====== INPUT MATERIAL ======

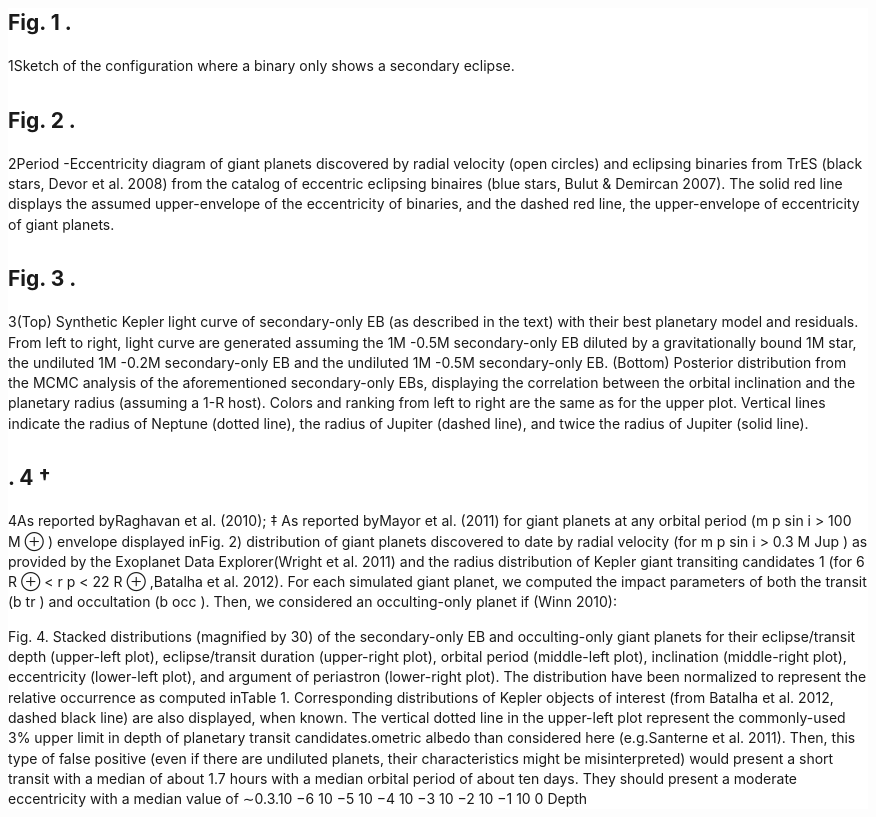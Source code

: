 ## Fig. 1 .
1Sketch of the configuration where a binary only shows a secondary eclipse.

## Fig. 2 .
2Period -Eccentricity diagram of giant planets discovered by radial velocity (open circles) and eclipsing binaries from TrES (black stars, Devor et al. 2008) from the catalog of eccentric eclipsing binaires (blue stars, Bulut & Demircan 2007). The solid red line displays the assumed upper-envelope of the eccentricity of binaries, and the dashed red line, the upper-envelope of eccentricity of giant planets.

## Fig. 3 .
3(Top) Synthetic Kepler light curve of secondary-only EB (as described in the text) with their best planetary model and residuals. From left to right, light curve are generated assuming the 1M -0.5M secondary-only EB diluted by a gravitationally bound 1M star, the undiluted 1M -0.2M secondary-only EB and the undiluted 1M -0.5M secondary-only EB. (Bottom) Posterior distribution from the MCMC analysis of the aforementioned secondary-only EBs, displaying the correlation between the orbital inclination and the planetary radius (assuming a 1-R host). Colors and ranking from left to right are the same as for the upper plot. Vertical lines indicate the radius of Neptune (dotted line), the radius of Jupiter (dashed line), and twice the radius of Jupiter (solid line).

## . 4 †
4As reported byRaghavan et al. (2010); ‡ As reported byMayor et al. (2011) for giant planets at any orbital period (m p sin i > 100 M ⊕ ) envelope displayed inFig. 2) distribution of giant planets discovered to date by radial velocity (for m p sin i > 0.3 M Jup ) as provided by the Exoplanet Data Explorer(Wright et al. 2011) and the radius distribution of Kepler giant transiting candidates 1 (for 6 R ⊕ < r p < 22 R ⊕ ,Batalha et al. 2012). For each simulated giant planet, we computed the impact parameters of both the transit (b tr ) and occultation (b occ ). Then, we considered an occulting-only planet if (Winn 2010):


Fig. 4. Stacked distributions (magnified by 30) of the secondary-only EB and occulting-only giant planets for their eclipse/transit depth (upper-left plot), eclipse/transit duration (upper-right plot), orbital period (middle-left plot), inclination (middle-right plot), eccentricity (lower-left plot), and argument of periastron (lower-right plot). The distribution have been normalized to represent the relative occurrence as computed inTable 1. Corresponding distributions of Kepler objects of interest (from Batalha et al. 2012, dashed black line) are also displayed, when known. The vertical dotted line in the upper-left plot represent the commonly-used 3% upper limit in depth of planetary transit candidates.ometric albedo than considered here (e.g.Santerne et al. 2011). Then, this type of false positive (even if there are undiluted planets, their characteristics might be misinterpreted) would present a short transit with a median of about 1.7 hours with a median orbital period of about ten days. They should present a moderate eccentricity with a median value of ∼0.3.10 −6 
10 −5 
10 −4 
10 −3 
10 −2 
10 −1 
10 0 
Depth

======

- _TASK DESCRIPTION_
Write out the data once more exactly, omitting the pictures.

- _TASK SOLUTION_
Source code

: ## Fig. 1 .
1Sketch of the configuration where a binary only shows a secondary eclipse.

## Fig. 2 .
2Period -Eccentricity diagram of giant planets discovered by radial velocity (open circles) and eclipsing binaries from TrES (black stars, Devor et al. 2008) from the catalog of eccentric eclipsing binaires (blue stars, Bulut & Demircan 2007). The solid red line displays the assumed upper-envelope of the eccentricity of binaries, and the dashed red line, the upper-envelope of eccentricity of giant planets.

## Fig. 3 .
3(Top) Synthetic Kepler light curve of secondary-only EB (as described in the text) with their best planetary model and residuals. From left to right, light curve are generated assuming the 1M -0.5M secondary-only EB diluted by a gravitationally bound 1M star, the undiluted 1M -0.2M secondary-only EB and the undiluted 1M -0.5M secondary-only EB. (Bottom) Posterior distribution from the MCMC analysis of the aforementioned secondary-only EBs, displaying the correlation between the orbital inclination and the planetary radius (assuming a 1-R host). Colors and ranking from left to right are the same as for the upper plot. Vertical lines indicate the radius of Neptune (dotted line), the radius of Jupiter (dashed line), and twice the radius of Jupiter (solid line).

## . 4 †
4As reported byRaghavan et al. (2010); ‡ As reported byMayor et al. (2011) for giant planets at any orbital period (m p sin i > 100 M ⊕ ) envelope displayed inFig. 2) distribution of giant planets discovered to date by radial velocity (for m p sin i > 0.3 M Jup ) as provided by the Exoplanet Data Explorer(Wright et al. 2011) and the radius distribution of Kepler giant transiting candidates 1 (for 6 R ⊕ < r p < 22 R ⊕ ,Batalha et al. 2012). For each simulated giant planet, we computed the impact parameters of both the transit (b tr ) and occultation (b occ ). Then, we considered an occulting-only planet if (Winn 2010):


Fig. 4. Stacked distributions (magnified by 30) of the secondary-only EB and occulting-only giant planets for their eclipse/transit depth (upper-left plot), eclipse/transit duration (upper-right plot), orbital period (middle-left plot), inclination (middle-right plot), eccentricity (lower-left plot), and argument of periastron (lower-right plot). The distribution have been normalized to represent the relative occurrence as computed inTable 1. Corresponding distributions of Kepler objects of interest (from Batalha et al. 2012, dashed black line) are also displayed, when known. The vertical dotted line in the upper-left plot represent the commonly-used 3% upper limit in depth of planetary transit candidates.ometric albedo than considered here (e.g.Santerne et al. 2011). Then, this type of false positive (even if there are undiluted planets, their characteristics might be misinterpreted) would present a short transit with a median of about 1.7 hours with a median orbital period of about ten days. They should present a moderate eccentricity with a median value of ∼0.3.10 −6 
10 −5 
10 −4 
10 −3 
10 −2 
10 −1 
10 0 
Depth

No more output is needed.